What you should do ::
Only a number is expected in reply: the number of lines below that include the word "Libre".

Working data ::

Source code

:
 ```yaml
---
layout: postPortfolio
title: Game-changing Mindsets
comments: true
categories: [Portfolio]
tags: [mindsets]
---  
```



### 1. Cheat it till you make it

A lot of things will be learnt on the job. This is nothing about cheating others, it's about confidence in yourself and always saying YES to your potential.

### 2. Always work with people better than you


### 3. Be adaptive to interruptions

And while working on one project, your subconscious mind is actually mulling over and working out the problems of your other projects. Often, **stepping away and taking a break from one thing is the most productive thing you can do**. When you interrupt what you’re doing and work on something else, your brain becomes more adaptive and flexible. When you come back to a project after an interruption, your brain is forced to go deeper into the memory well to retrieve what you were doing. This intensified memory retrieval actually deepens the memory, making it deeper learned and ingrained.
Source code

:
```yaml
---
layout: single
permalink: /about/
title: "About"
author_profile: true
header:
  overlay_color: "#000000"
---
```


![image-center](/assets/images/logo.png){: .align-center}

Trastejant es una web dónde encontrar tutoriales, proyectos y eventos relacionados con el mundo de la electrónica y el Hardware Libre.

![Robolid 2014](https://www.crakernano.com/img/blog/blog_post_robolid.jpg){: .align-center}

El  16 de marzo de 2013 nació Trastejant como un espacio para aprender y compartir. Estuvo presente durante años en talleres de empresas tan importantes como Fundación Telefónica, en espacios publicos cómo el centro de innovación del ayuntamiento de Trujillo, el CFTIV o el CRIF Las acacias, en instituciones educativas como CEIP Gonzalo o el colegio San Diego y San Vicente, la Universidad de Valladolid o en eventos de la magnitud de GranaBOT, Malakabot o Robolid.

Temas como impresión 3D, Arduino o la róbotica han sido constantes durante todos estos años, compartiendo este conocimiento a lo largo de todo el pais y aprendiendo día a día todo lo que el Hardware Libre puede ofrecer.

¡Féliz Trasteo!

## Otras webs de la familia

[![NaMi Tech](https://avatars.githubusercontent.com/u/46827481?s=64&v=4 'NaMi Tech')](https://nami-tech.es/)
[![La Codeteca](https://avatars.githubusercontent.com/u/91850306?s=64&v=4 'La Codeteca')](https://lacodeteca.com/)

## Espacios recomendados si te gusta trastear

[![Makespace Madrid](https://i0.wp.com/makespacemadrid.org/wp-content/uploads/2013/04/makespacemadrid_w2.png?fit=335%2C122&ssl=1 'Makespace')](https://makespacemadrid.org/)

Solved exercise ::
2